Ok, this problem is driving me nuts. At first, I thought I did it. But when reading another textbook (having a similar proposition, they (the problem in my textbook, and the proposition in the other book) are not exactly the same), so I went over my work again, and figured out a big flaw in my work, so I redid it, but I just couldnot complete it. Here is the problem of my textbook:
Problem
Notice: In the following problem $A$; $J$, and $P$ are all $R-$modules.
Prove that $J$ is injective iff for every epimorphism $f:A \to J$, and monomorphism $g:A \to P$ (where $P$ is some projective module), there must exist a homomorphism $\varphi: P \to J$, such that $\varphi g = f$.

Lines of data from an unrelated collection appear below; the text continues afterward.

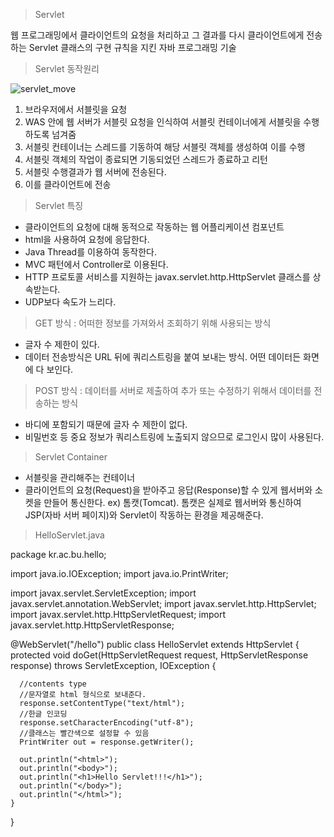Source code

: > Servlet

웹 프로그래밍에서 클라이언트의 요청을 처리하고 그 결과를 다시 클라이언트에게 전송하는 Servlet 클래스의 구현 규칙을 지킨 자바 프로그래밍 기술

> Servlet 동작원리

![servlet_move](/uploads/8d8ee80669ac027813c743b01cc76a32/servlet_move.JPG)

1. 브라우저에서 서블릿을 요청
2. WAS 안에 웹 서버가 서블릿 요청을 인식하여 서블릿 컨테이너에게 서블릿을 수행하도록 넘겨줌
3. 서블릿 컨테이너는 스레드를 기동하여 해당 서블릿 객체를 생성하여 이를 수행
4. 서블릿 객체의 작업이 종료되면 기동되었던 스레드가 종료하고 리턴
5. 서블릿 수행결과가 웹 서버에 전송된다.
6. 이를 클라이언트에 전송

> Servlet 특징
- 클라이언트의 요청에 대해 동적으로 작동하는 웹 어플리케이션 컴포넌트
- html을 사용하여 요청에 응답한다.
- Java Thread를 이용하여 동작한다.
- MVC 패턴에서 Controller로 이용된다.
- HTTP 프로토콜 서비스를 지원하는 javax.servlet.http.HttpServlet 클래스를 상속받는다.
- UDP보다 속도가 느리다.

> GET 방식 : 어떠한 정보를 가져와서 조회하기 위해 사용되는 방식
- 글자 수 제한이 있다.
- 데이터 전송방식은 URL 뒤에 쿼리스트링을 붙여 보내는 방식. 어떤 데이터든 화면에 다 보인다.

> POST 방식 : 데이터를 서버로 제출하여 추가 또는 수정하기 위해서 데이터를 전송하는 방식
- 바디에 포함되기 때문에 글자 수 제한이 없다.
- 비밀번호 등 중요 정보가 쿼리스트링에 노출되지 않으므로 로그인시 많이 사용된다.

> Servlet Container
- 서블릿을 관리해주는 컨테이너
- 클라이언트의 요청(Request)을 받아주고 응답(Response)할 수 있게 웹서버와 소켓을 만들어 통신한다.
ex) 톰캣(Tomcat). 톰캣은 실제로 웹서버와 통신하여 JSP(자바 서버 페이지)와 Servlet이 작동하는 환경을 제공해준다.

> HelloServlet.java

package kr.ac.bu.hello;

import java.io.IOException;
import java.io.PrintWriter;

import javax.servlet.ServletException;
import javax.servlet.annotation.WebServlet;
import javax.servlet.http.HttpServlet;
import javax.servlet.http.HttpServletRequest;
import javax.servlet.http.HttpServletResponse;

@WebServlet("/hello")
public class HelloServlet extends HttpServlet {
   protected void doGet(HttpServletRequest request, HttpServletResponse response)
         throws ServletException, IOException {

      //contents type
      //문자열로 html 형식으로 보내준다.
      response.setContentType("text/html");
      //한글 인코딩
      response.setCharacterEncoding("utf-8");
      //클래스는 빨간색으로 설정할 수 있음
      PrintWriter out = response.getWriter();

      out.println("<html>");
      out.println("<body>");
      out.println("<h1>Hello Servlet!!!</h1>");
      out.println("</body>");
      out.println("</html>");
    }
}
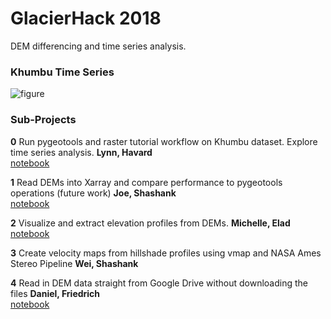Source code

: # GlacierHack 2018

DEM differencing and time series analysis.

### Khumbu Time Series

![figure](https://github.com/geohackweek/glacierhack_2018/raw/master/contributors/figures/dem_gallery.png)


### Sub-Projects

**0** Run pygeotools and raster tutorial workflow on Khumbu dataset. Explore time series analysis. **Lynn, Havard**  
[notebook](https://nbviewer.jupyter.org/github/geohackweek/glacierhack_2018/blob/master/notebooks/0_havard_lynn.ipynb)

**1** Read DEMs into Xarray and compare performance to pygeotools operations (future work) **Joe, Shashank**  
[notebook](https://nbviewer.jupyter.org/github/geohackweek/glacierhack_2018/blob/master/final_image_to_xarray-Copy1.ipynb)

**2** Visualize and extract elevation profiles from DEMs. **Michelle, Elad**  
[notebook](https://nbviewer.jupyter.org/github/geohackweek/glacierhack_2018/blob/master/notebooks/2_michelle_elad.ipynb)

**3** Create velocity maps from hillshade profiles using vmap and NASA Ames Stereo Pipeline **Wei, Shashank** 

**4** Read in DEM data straight from Google Drive without downloading the files **Daniel, Friedrich**  
[notebook](https://nbviewer.jupyter.org/github/geohackweek/glacierhack_2018/blob/master/notebooks/4_daniel_friedrich.ipynb)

And the other version is without the epimorphism part, it just requires $f$ to be any module map.
And here's my work
- The $\Rightarrow:$ part should be straight-forward from the definition of injective modules.
- Now, the $\Leftarrow:$ part. I'll prove $J$ injective, by proving that every short exact sequence of the form $0 \to J \xrightarrow{\chi} A \xrightarrow{\sigma} B \to 0$ splits. And to prove that, my aim is to construct an inverse of $\chi$.
So consider the following diagram:
Where $R^A$, and $R^J$ are respectively free modules generated by elements of $A$, and $J$. $i$ is the natural injection, since $J$ can be thought of as a submodule of $A$, and $p_1$, $p_2$ are epimorphisms.
Since $R^A$ is free, hence projective. So according to the problem, there exists $\gamma: R^A \to J$, so that the bottom left triangle commutes.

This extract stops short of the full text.